■ What you are asked to do ■
Only lines with the string "bundle" matter here; gather them from the material below.

--*--

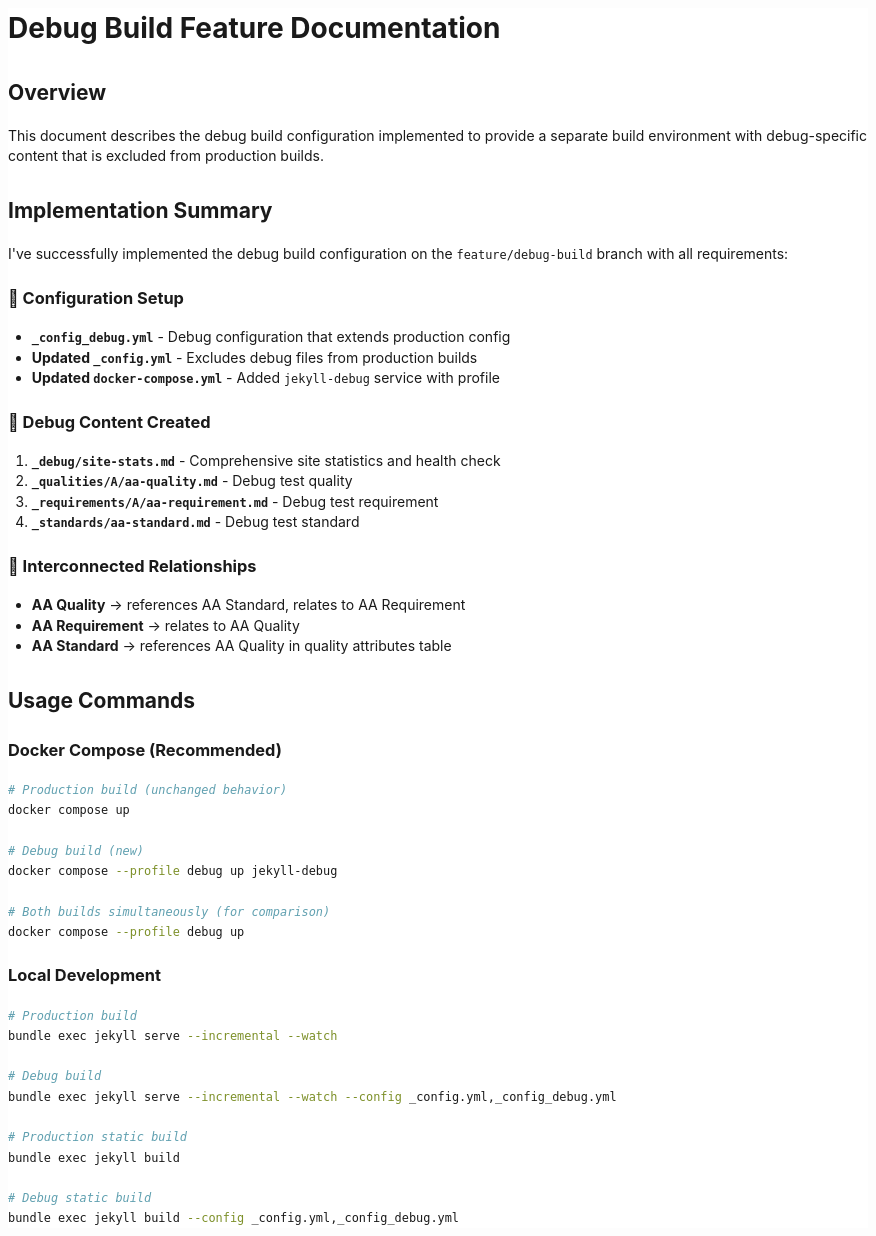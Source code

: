 # Debug Build Feature Documentation

## Overview

This document describes the debug build configuration implemented to provide a separate build environment with debug-specific content that is excluded from production builds.

## Implementation Summary

I've successfully implemented the debug build configuration on the `feature/debug-build` branch with all requirements:

### **🔧 Configuration Setup**
- **`_config_debug.yml`** - Debug configuration that extends production config
- **Updated `_config.yml`** - Excludes debug files from production builds
- **Updated `docker-compose.yml`** - Added `jekyll-debug` service with profile

### **📄 Debug Content Created**
1. **`_debug/site-stats.md`** - Comprehensive site statistics and health check
2. **`_qualities/A/aa-quality.md`** - Debug test quality
3. **`_requirements/A/aa-requirement.md`** - Debug test requirement  
4. **`_standards/aa-standard.md`** - Debug test standard

### **🔗 Interconnected Relationships**
- **AA Quality** → references AA Standard, relates to AA Requirement
- **AA Requirement** → relates to AA Quality
- **AA Standard** → references AA Quality in quality attributes table

## Usage Commands

### Docker Compose (Recommended)

```bash
# Production build (unchanged behavior)
docker compose up

# Debug build (new)
docker compose --profile debug up jekyll-debug

# Both builds simultaneously (for comparison)
docker compose --profile debug up
```

### Local Development

```bash
# Production build
bundle exec jekyll serve --incremental --watch

# Debug build
bundle exec jekyll serve --incremental --watch --config _config.yml,_config_debug.yml

# Production static build
bundle exec jekyll build

# Debug static build
bundle exec jekyll build --config _config.yml,_config_debug.yml
```
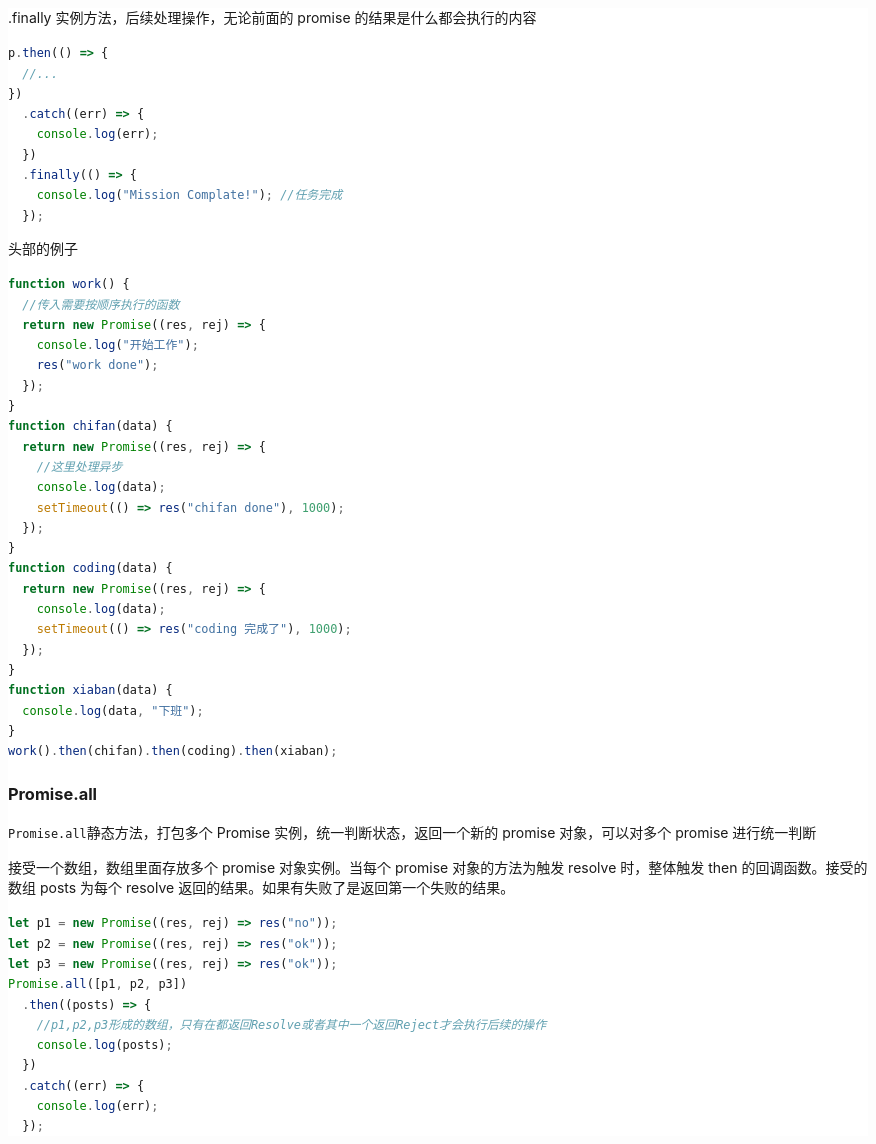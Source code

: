 .finally 实例方法，后续处理操作，无论前面的 promise 的结果是什么都会执行的内容

```js
p.then(() => {
  //...
})
  .catch((err) => {
    console.log(err);
  })
  .finally(() => {
    console.log("Mission Complate!"); //任务完成
  });
```

头部的例子

```js
function work() {
  //传入需要按顺序执行的函数
  return new Promise((res, rej) => {
    console.log("开始工作");
    res("work done");
  });
}
function chifan(data) {
  return new Promise((res, rej) => {
    //这里处理异步
    console.log(data);
    setTimeout(() => res("chifan done"), 1000);
  });
}
function coding(data) {
  return new Promise((res, rej) => {
    console.log(data);
    setTimeout(() => res("coding 完成了"), 1000);
  });
}
function xiaban(data) {
  console.log(data, "下班");
}
work().then(chifan).then(coding).then(xiaban);
```

### Promise.all

`Promise.all`静态方法，打包多个 Promise 实例，统一判断状态，返回一个新的 promise 对象，可以对多个 promise 进行统一判断

接受一个数组，数组里面存放多个 promise 对象实例。当每个 promise 对象的方法为触发 resolve 时，整体触发 then 的回调函数。接受的数组 posts 为每个 resolve 返回的结果。如果有失败了是返回第一个失败的结果。

```js
let p1 = new Promise((res, rej) => res("no"));
let p2 = new Promise((res, rej) => res("ok"));
let p3 = new Promise((res, rej) => res("ok"));
Promise.all([p1, p2, p3])
  .then((posts) => {
    //p1,p2,p3形成的数组，只有在都返回Resolve或者其中一个返回Reject才会执行后续的操作
    console.log(posts);
  })
  .catch((err) => {
    console.log(err);
  });
```
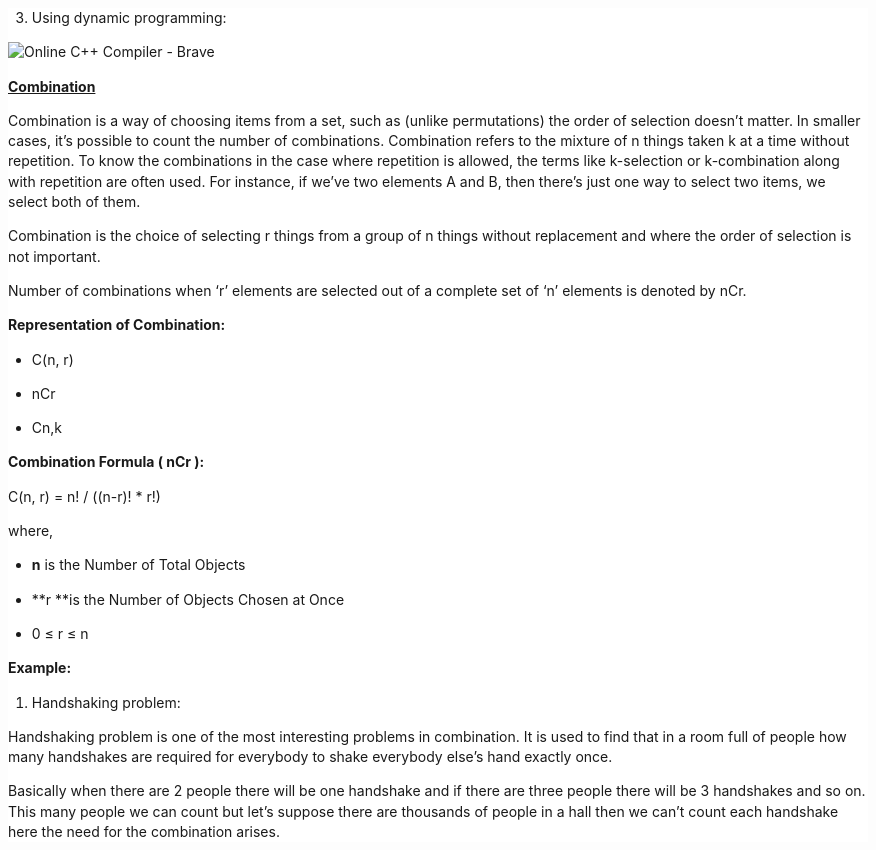 3.  Using dynamic programming:

<img src="./assets/images/image6.tmp" style="width:6.15208in;height:5.98264in"
alt="Online C++ Compiler - Brave" />

**<u>Combination</u>**

Combination is a way of choosing items from a set, such as (unlike
permutations) the order of selection doesn’t matter. In smaller cases,
it’s possible to count the number of combinations. Combination refers to
the mixture of n things taken k at a time without repetition. To know
the combinations in the case where repetition is allowed, the terms like
k-selection or k-combination along with repetition are often used. For
instance, if we’ve two elements A and B, then there’s just one way to
select two items, we select both of them.

Combination is the choice of selecting r things from a group of n things
without replacement and where the order of selection is not important.

Number of combinations when ‘r’ elements are selected out of a complete
set of ‘n’ elements is denoted by nCr.

**Representation of Combination:**

- C(n, r)



- nCr

- Cn,k

**Combination Formula ( nCr ):**

C(n, r) = n! / ((n-r)! \* r!)

where,

- **n** is the Number of Total Objects



- **r **is the Number of Objects Chosen at Once



- 0 ≤ r ≤ n

**Example:**

1.  Handshaking problem:

Handshaking problem is one of the most interesting problems in
combination. It is used to find that in a room full of people how many
handshakes are required for everybody to shake everybody else’s hand
exactly once.

Basically when there are 2 people there will be one handshake and if
there are three people there will be 3 handshakes and so on. This many
people we can count but let’s suppose there are thousands of people in a
hall then we can’t count each handshake here the need for the
combination arises.
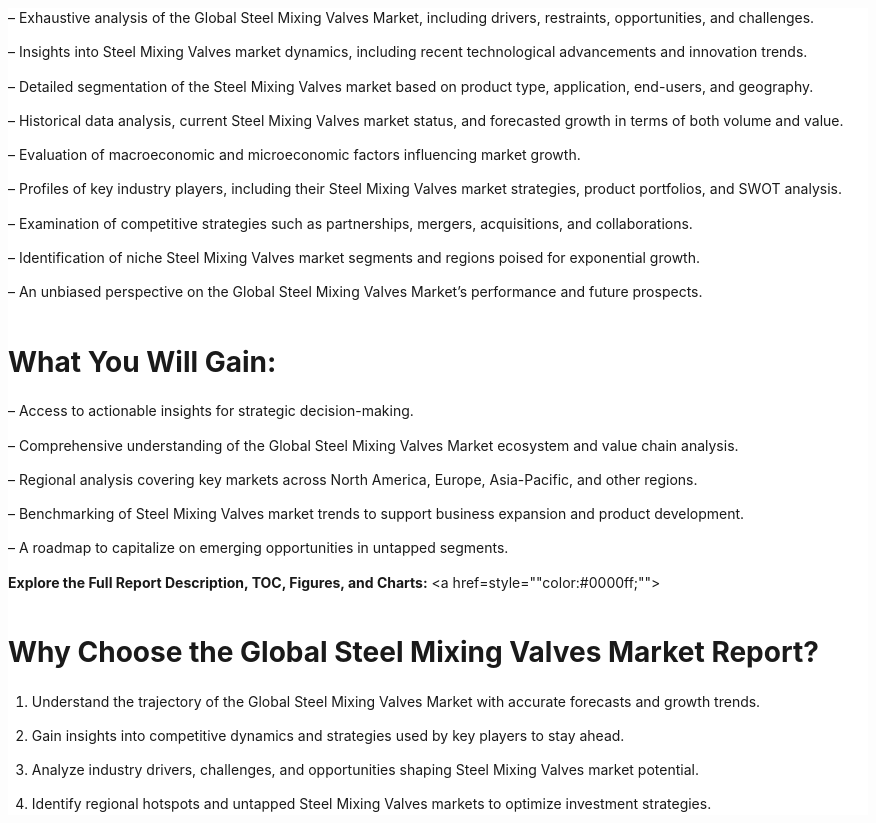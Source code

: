 – Exhaustive analysis of the Global Steel Mixing Valves Market, including drivers, restraints, opportunities, and challenges.

– Insights into Steel Mixing Valves market dynamics, including recent technological advancements and innovation trends.

– Detailed segmentation of the Steel Mixing Valves market based on product type, application, end-users, and geography.

– Historical data analysis, current Steel Mixing Valves market status, and forecasted growth in terms of both volume and value.

– Evaluation of macroeconomic and microeconomic factors influencing market growth.

– Profiles of key industry players, including their Steel Mixing Valves market strategies, product portfolios, and SWOT analysis.

– Examination of competitive strategies such as partnerships, mergers, acquisitions, and collaborations.

– Identification of niche Steel Mixing Valves market segments and regions poised for exponential growth.

– An unbiased perspective on the Global Steel Mixing Valves Market’s performance and future prospects.

# <strong>What You Will Gain:</strong>

– Access to actionable insights for strategic decision-making.

– Comprehensive understanding of the Global Steel Mixing Valves Market ecosystem and value chain analysis.

– Regional analysis covering key markets across North America, Europe, Asia-Pacific, and other regions.

– Benchmarking of Steel Mixing Valves market trends to support business expansion and product development.

– A roadmap to capitalize on emerging opportunities in untapped segments.

<strong>Explore the Full Report Description, TOC, Figures, and Charts:</strong>
<a href=style=""color:#0000ff;""></a>

# <strong>Why Choose the Global Steel Mixing Valves Market Report?</strong>

1. Understand the trajectory of the Global Steel Mixing Valves Market with accurate forecasts and growth trends.

2. Gain insights into competitive dynamics and strategies used by key players to stay ahead.

3. Analyze industry drivers, challenges, and opportunities shaping Steel Mixing Valves market potential.

4. Identify regional hotspots and untapped Steel Mixing Valves markets to optimize investment strategies.
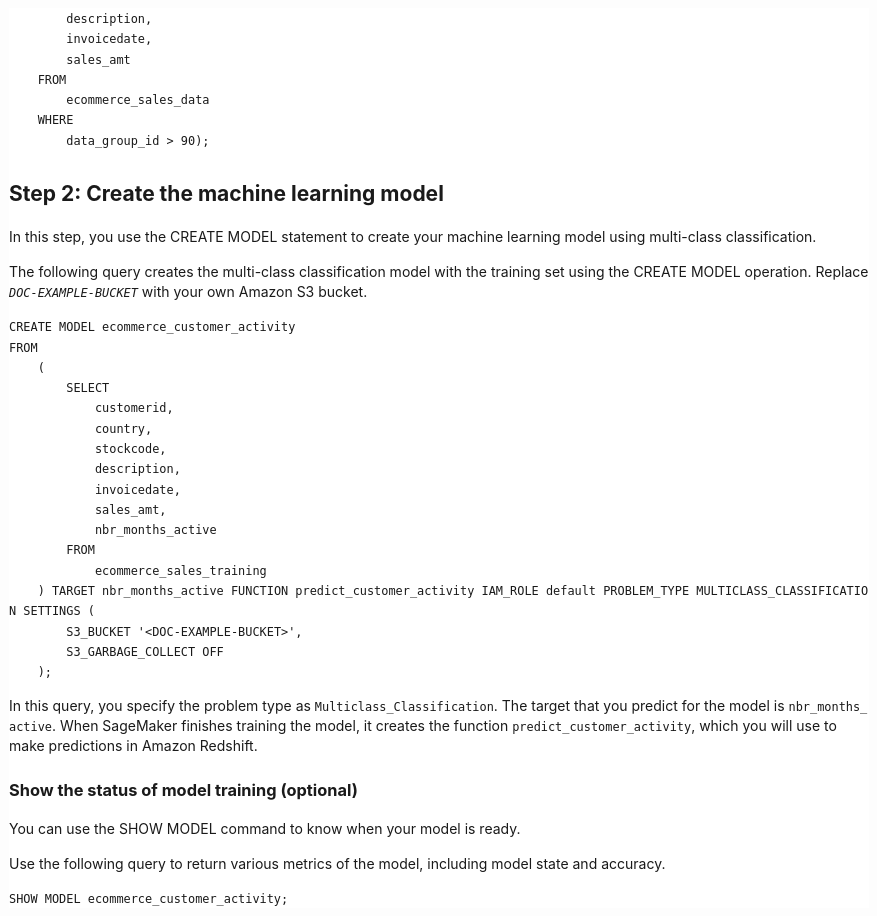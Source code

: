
 ```
        description,
        invoicedate,
        sales_amt
    FROM
        ecommerce_sales_data
    WHERE
        data_group_id > 90);
```

## Step 2: Create the machine learning model<a name="tutorial_multi-class_classification_step_create_model"></a>

In this step, you use the CREATE MODEL statement to create your machine learning model using multi\-class classification\. 

The following query creates the multi\-class classification model with the training set using the CREATE MODEL operation\. Replace *`DOC-EXAMPLE-BUCKET`* with your own Amazon S3 bucket\.

```
CREATE MODEL ecommerce_customer_activity
FROM
    (
        SELECT
            customerid,
            country,
            stockcode,
            description,
            invoicedate,
            sales_amt,
            nbr_months_active
        FROM
            ecommerce_sales_training
    ) TARGET nbr_months_active FUNCTION predict_customer_activity IAM_ROLE default PROBLEM_TYPE MULTICLASS_CLASSIFICATION SETTINGS (
        S3_BUCKET '<DOC-EXAMPLE-BUCKET>',
        S3_GARBAGE_COLLECT OFF
    );
```

In this query, you specify the problem type as `Multiclass_Classification`\. The target that you predict for the model is `nbr_months_active`\. When SageMaker finishes training the model, it creates the function `predict_customer_activity`, which you will use to make predictions in Amazon Redshift\.

### Show the status of model training \(optional\)<a name="tutorial_multi-class_classification_show_status"></a>

You can use the SHOW MODEL command to know when your model is ready\.

Use the following query to return various metrics of the model, including model state and accuracy\.

```
SHOW MODEL ecommerce_customer_activity;
```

--*--

■ Final answer ■
bundle exec jekyll serve --incremental --watch
bundle exec jekyll serve --incremental --watch --config _config.yml,_config_debug.yml
bundle exec jekyll build
bundle exec jekyll build --config _config.yml,_config_debug.yml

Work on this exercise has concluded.